Antonelli's Hidden Frustration After Suzuka Win: 'I Was Very Mad'
Formula 13 min read

Antonelli's Hidden Frustration After Suzuka Win: 'I Was Very Mad'

29 Mar 202629 Mar 2026By Sports News Global

Kimi Antonelli's victory at the 2026 Japanese Grand Prix came despite, not because of, his race start — and post-race the Mercedes driver was unusually candid about how angry the drop from pole to P6 on the opening lap had left him.

Key Takeaways

  • 1."But you know, on one side I'm very happy, but on the other side I'm a bit disappointed with how the start went." The Mercedes driver had converted pole position in qualifying with what most paddock observers regarded as the fastest single lap of the year so far.
  • 2.Wolff has spent the last fortnight publicly preaching containment around the Antonelli story, with the message — "it's important to keep calm now" — designed as much for his rookie as for the Italian media circus that has begun to follow him.
  • 3."I'm not thinking too much about the championship," he said.

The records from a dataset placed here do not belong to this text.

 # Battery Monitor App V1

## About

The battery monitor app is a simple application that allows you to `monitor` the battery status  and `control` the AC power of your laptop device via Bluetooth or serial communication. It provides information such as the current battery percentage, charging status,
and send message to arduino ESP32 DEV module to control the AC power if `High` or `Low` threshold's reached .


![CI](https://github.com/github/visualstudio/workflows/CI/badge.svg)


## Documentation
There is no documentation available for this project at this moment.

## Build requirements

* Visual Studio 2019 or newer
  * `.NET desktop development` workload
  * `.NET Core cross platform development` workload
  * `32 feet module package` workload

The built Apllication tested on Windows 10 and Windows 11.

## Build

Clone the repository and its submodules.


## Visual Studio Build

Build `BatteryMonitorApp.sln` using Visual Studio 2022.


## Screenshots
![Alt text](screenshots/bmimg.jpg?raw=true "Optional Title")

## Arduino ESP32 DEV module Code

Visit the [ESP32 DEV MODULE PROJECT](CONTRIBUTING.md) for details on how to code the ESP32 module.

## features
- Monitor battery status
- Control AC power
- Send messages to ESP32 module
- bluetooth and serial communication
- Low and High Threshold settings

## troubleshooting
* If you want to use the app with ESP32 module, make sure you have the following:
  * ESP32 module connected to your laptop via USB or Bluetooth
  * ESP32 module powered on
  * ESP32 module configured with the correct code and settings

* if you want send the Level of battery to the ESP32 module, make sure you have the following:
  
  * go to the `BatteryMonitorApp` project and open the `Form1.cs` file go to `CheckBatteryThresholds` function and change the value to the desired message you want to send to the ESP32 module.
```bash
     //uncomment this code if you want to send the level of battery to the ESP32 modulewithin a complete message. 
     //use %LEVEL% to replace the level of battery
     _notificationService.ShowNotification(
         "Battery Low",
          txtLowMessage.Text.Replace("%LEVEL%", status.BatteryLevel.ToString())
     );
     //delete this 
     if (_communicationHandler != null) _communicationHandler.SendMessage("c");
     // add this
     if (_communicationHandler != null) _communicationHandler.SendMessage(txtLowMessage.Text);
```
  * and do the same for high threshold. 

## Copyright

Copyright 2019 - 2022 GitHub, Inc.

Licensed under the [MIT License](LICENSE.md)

Kimi Antonelli's win at the 2026 Japanese Grand Prix added another emphatic line to a season already being framed by some pundits as the start of a generational changing of the guard. Three wins in a row, the youngest pole-sitter in F1 history at the venue, a championship lead Toto Wolff is now publicly trying to manage. And yet, in the immediate aftermath of Suzuka, the Italian was unusually candid about the thing he is most unhappy with — his race start.

Speaking to PitLane in the paddock at Suzuka, Antonelli refused to gloss over what had been by far the worst part of his Sunday afternoon.

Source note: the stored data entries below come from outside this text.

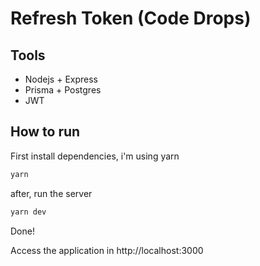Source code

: # Refresh Token (Code Drops)

## Tools
- Nodejs + Express
- Prisma + Postgres
- JWT

## How to run
First install dependencies, i'm using yarn
```bash
yarn
```

after, run the server
```bash
yarn dev
```

Done!

Access the application in http://localhost:3000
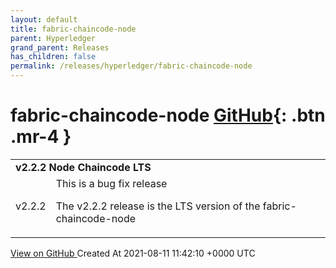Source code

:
 ```yaml
---
layout: default
title: fabric-chaincode-node
parent: Hyperledger
grand_parent: Releases
has_children: false
permalink: /releases/hyperledger/fabric-chaincode-node
---
```


# fabric-chaincode-node <span class="fs-3 right-align">[GitHub](https://github.com/hyperledger/fabric-chaincode-node){: .btn .mr-4 }</span>


<div>
    <table>
        <tr>
            <td colspan="2">
                <b>
                    v2.2.2 Node Chaincode LTS
                </b>
            </td>
        </tr>
        <tr>
            <td>
                <span class="chip">
                    v2.2.2
                </span>
            </td>
            <td>
                This is a bug fix release

The v2.2.2 release is the LTS version of the fabric-chaincode-node
            </td>
        </tr>
    </table>
    <a href="https://github.com/hyperledger/fabric-chaincode-node/releases/tag/v2.2.2" class=".btn">
        View on GitHub
    </a>
    <span class="right-align">
        Created At 2021-08-11 11:42:10 +0000 UTC
    </span>
</div>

"Obviously, a very special win in a very special track," Antonelli said. "But you know, on one side I'm very happy, but on the other side I'm a bit disappointed with how the start went."

The Mercedes driver had converted pole position in qualifying with what most paddock observers regarded as the fastest single lap of the year so far. Off the line, however, he bogged at the lights and lost five places into Turn 1, with George Russell, Oscar Piastri, Carlos Sainz, Lando Norris and Charles Leclerc all clearing him before the climb up to Turn 2 was complete.

That he then recovered to win the race — by overtaking, in sequence, Leclerc, Norris, Piastri, Russell and the timing of a perfectly executed undercut on Sainz — is what has now driven the championship-statistics conversation that surrounds him. But the line that crystallised his post-race interview was about the start, not the recovery.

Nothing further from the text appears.